» **Records to use**:
--- START ---
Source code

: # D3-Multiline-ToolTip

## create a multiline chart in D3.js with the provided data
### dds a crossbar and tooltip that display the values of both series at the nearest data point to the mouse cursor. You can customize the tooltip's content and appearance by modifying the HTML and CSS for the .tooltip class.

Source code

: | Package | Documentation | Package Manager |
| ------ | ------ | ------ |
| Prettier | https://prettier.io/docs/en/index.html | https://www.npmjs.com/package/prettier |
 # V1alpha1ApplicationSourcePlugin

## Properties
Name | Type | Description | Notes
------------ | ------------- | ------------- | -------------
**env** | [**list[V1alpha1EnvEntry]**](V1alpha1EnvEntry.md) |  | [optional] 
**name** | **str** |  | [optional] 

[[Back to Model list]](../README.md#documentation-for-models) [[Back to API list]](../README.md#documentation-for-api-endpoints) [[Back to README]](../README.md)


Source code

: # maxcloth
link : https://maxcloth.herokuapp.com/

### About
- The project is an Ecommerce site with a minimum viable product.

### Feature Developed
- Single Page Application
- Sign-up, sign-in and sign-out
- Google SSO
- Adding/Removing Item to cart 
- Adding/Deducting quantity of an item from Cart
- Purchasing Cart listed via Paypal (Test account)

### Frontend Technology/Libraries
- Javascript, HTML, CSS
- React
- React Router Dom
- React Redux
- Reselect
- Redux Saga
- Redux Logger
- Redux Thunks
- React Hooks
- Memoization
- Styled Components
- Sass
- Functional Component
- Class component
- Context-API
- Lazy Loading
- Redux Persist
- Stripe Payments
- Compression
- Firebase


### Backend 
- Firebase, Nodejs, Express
--- END ---
If a line in the entries holds the string "with", copy it.

» **Problem solution**:
## create a multiline chart in D3.js with the provided data
- The project is an Ecommerce site with a minimum viable product.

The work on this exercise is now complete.